** Opening Records to process block **

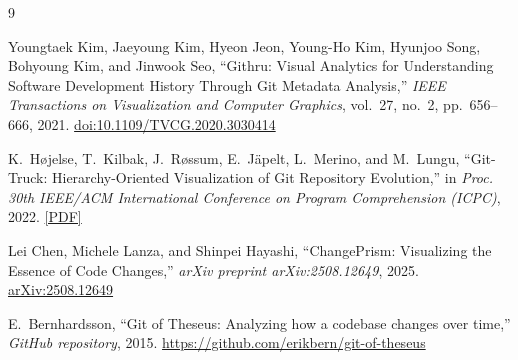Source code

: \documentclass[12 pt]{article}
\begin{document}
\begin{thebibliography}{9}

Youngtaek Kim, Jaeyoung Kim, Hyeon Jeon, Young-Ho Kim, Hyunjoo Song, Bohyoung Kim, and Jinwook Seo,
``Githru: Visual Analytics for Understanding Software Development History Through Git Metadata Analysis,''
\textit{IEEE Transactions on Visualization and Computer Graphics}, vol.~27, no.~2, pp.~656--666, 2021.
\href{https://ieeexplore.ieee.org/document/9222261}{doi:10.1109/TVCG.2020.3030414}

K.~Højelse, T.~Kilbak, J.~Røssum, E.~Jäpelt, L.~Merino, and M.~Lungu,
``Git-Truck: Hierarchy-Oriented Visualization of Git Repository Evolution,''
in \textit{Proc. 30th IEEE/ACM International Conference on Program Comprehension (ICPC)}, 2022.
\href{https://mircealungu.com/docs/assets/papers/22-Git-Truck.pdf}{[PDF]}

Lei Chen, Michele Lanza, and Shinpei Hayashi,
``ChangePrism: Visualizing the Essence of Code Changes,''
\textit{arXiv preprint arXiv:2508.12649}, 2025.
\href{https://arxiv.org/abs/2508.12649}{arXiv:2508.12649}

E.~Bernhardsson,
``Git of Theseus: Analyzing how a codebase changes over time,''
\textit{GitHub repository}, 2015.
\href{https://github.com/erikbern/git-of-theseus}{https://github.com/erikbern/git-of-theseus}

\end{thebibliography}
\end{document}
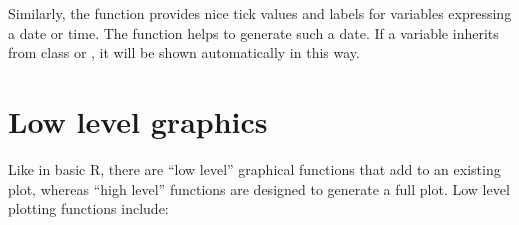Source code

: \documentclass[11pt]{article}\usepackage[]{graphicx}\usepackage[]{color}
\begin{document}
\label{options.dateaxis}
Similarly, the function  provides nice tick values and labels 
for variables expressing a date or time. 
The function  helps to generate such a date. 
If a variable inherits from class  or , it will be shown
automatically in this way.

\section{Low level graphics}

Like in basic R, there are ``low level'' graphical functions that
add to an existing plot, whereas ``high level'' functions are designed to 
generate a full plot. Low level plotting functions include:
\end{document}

** Closing Records to process block **
** Opening Records to process block **

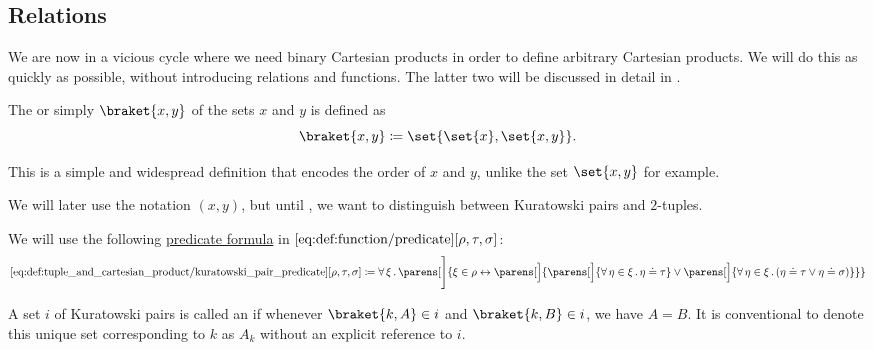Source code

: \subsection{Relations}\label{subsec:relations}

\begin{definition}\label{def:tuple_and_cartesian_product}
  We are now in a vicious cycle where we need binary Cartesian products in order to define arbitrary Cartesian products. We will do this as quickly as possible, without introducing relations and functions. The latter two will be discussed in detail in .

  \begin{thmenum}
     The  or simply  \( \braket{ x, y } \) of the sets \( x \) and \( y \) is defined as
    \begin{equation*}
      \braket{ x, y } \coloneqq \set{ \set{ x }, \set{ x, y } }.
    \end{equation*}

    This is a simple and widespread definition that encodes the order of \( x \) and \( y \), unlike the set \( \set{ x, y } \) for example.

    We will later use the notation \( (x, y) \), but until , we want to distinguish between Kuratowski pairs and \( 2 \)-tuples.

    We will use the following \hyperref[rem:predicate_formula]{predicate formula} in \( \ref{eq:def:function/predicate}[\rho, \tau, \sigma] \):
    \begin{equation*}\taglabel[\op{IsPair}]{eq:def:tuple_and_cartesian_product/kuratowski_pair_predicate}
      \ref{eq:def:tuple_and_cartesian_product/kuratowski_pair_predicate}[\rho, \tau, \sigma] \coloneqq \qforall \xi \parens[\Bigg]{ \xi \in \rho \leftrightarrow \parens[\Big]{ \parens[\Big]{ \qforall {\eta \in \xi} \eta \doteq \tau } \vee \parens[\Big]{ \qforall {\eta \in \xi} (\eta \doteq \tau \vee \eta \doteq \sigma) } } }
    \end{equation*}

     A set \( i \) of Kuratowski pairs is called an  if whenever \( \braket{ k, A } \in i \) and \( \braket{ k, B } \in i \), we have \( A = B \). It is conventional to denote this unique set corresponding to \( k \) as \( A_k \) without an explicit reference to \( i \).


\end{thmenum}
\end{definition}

** Closing Records to process block **
** Opening Records to process block **

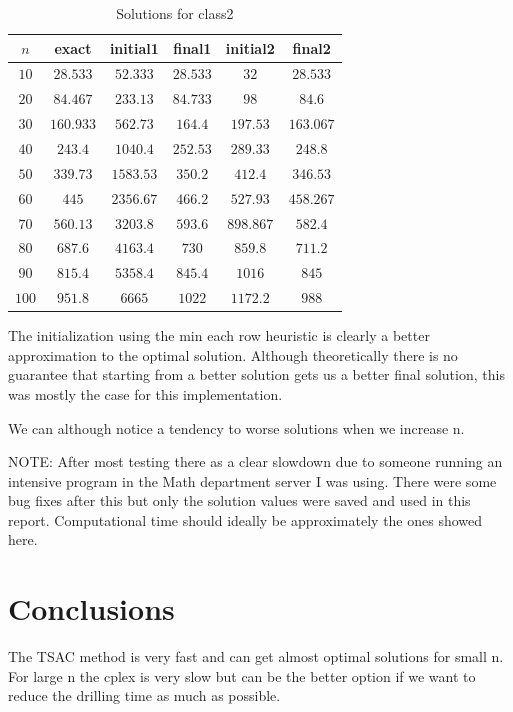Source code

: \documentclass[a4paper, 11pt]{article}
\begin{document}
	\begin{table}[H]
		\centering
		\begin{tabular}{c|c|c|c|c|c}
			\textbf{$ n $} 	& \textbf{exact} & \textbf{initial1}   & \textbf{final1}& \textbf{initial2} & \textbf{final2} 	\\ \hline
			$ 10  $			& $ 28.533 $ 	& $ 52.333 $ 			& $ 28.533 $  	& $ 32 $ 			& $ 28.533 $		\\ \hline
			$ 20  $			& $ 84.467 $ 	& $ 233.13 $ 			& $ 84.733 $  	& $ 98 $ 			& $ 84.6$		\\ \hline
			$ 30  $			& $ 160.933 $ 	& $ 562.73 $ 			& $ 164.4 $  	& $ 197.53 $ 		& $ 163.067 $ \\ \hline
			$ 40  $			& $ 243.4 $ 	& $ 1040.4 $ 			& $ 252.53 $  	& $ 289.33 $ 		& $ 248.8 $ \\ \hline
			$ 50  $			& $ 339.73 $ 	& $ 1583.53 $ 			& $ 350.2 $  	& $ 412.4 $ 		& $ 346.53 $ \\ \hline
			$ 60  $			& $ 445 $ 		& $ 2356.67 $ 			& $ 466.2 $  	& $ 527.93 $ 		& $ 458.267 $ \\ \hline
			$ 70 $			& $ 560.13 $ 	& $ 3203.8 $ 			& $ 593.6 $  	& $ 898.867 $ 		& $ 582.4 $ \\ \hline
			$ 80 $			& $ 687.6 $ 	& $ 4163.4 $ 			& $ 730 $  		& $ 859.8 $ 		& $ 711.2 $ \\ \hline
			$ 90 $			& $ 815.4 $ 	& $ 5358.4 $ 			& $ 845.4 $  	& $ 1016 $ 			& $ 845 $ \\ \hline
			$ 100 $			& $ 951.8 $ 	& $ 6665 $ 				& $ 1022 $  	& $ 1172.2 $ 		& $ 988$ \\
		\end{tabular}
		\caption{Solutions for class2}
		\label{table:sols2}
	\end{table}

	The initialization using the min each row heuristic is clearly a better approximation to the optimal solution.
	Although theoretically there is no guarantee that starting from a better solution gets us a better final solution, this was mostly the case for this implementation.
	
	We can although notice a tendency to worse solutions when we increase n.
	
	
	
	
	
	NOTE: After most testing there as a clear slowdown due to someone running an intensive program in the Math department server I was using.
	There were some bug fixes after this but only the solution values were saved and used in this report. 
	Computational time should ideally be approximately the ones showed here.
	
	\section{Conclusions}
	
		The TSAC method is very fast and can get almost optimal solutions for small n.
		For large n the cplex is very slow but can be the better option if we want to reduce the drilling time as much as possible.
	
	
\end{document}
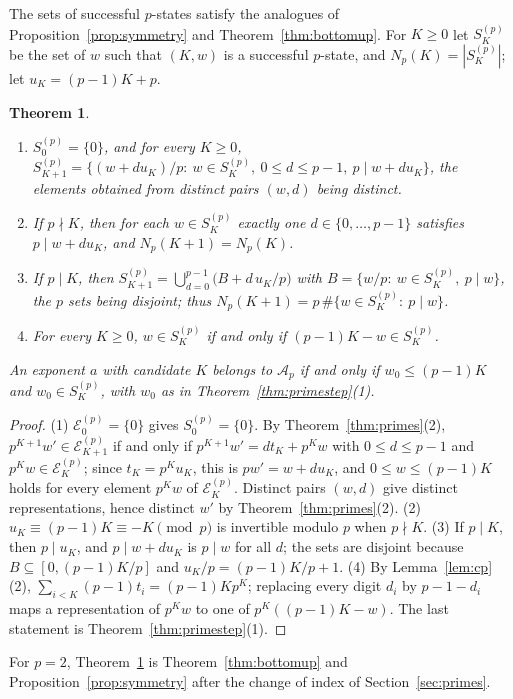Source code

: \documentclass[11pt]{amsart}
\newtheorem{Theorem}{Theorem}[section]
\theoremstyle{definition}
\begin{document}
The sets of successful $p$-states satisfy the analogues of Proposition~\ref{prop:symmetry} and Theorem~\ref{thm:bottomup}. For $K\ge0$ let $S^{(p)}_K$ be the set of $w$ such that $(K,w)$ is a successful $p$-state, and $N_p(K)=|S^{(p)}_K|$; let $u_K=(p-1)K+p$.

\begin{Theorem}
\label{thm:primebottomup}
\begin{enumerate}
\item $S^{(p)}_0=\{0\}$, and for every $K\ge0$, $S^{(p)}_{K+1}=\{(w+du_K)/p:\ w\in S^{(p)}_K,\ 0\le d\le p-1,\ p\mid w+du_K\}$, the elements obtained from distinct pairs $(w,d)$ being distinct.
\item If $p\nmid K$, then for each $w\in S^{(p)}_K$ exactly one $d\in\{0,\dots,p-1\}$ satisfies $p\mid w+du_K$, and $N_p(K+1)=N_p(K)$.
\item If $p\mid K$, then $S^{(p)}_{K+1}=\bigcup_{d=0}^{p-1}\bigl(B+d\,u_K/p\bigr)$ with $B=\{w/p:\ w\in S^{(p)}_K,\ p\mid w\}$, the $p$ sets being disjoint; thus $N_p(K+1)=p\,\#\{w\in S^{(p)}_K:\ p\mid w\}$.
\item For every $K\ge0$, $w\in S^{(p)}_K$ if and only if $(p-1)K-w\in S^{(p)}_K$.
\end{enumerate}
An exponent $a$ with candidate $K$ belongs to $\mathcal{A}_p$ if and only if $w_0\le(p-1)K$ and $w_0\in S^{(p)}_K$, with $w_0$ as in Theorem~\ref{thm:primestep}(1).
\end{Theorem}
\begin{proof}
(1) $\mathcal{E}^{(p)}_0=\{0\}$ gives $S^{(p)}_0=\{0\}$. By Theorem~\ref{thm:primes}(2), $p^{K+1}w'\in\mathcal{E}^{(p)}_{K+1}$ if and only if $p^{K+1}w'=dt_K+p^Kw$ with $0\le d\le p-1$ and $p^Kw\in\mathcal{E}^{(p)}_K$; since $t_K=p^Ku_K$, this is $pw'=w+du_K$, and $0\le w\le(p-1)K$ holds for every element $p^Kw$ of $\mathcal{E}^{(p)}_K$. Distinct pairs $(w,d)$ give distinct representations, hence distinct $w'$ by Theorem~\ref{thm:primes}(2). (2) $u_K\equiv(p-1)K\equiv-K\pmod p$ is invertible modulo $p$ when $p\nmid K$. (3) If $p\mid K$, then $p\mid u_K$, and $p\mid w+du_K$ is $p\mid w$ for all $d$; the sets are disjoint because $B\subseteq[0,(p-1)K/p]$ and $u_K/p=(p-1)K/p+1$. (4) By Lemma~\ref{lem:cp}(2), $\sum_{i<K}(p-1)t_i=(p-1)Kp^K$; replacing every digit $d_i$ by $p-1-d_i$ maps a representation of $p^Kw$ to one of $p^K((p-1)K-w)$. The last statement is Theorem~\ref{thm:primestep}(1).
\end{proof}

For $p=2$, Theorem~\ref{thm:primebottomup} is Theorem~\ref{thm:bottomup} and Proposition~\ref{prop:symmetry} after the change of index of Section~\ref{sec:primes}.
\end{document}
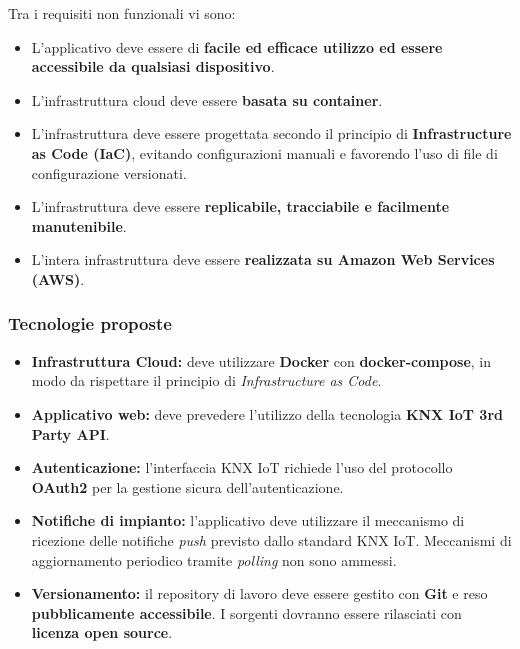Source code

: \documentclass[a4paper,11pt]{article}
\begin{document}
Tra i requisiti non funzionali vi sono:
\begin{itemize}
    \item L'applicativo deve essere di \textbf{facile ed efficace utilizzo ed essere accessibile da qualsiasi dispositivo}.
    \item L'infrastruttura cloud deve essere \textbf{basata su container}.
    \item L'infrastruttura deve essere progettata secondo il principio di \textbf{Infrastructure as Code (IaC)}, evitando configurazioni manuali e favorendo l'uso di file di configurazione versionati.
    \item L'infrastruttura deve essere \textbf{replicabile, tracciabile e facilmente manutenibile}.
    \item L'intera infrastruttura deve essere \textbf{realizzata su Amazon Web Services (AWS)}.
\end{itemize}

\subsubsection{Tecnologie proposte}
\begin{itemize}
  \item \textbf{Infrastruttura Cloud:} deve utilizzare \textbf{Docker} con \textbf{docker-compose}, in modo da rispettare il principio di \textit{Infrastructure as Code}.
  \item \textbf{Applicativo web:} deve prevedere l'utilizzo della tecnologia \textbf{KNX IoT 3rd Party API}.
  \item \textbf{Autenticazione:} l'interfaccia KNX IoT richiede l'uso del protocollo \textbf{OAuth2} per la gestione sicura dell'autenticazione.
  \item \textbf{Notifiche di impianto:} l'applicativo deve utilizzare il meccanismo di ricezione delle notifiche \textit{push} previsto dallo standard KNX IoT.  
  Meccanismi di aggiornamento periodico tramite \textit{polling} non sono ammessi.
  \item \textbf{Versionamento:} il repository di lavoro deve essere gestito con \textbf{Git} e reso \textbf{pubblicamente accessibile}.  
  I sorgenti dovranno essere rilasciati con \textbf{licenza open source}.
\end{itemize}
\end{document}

** Closing Records to process block **

▶ The task: Return, exactly as they stand, the lines above from the one with "after the change" to the one with "L'applicativo deve essere", omitting any pictures among them.

▶ Answer for this exercise:
For $p=2$, Theorem~\ref{thm:primebottomup} is Theorem~\ref{thm:bottomup} and Proposition~\ref{prop:symmetry} after the change of index of Section~\ref{sec:primes}.
\end{document}
Source code

: \documentclass[a4paper,11pt]{article}
\begin{document}
Tra i requisiti non funzionali vi sono:
\begin{itemize}
    \item L'applicativo deve essere di \textbf{facile ed efficace utilizzo ed essere accessibile da qualsiasi dispositivo}.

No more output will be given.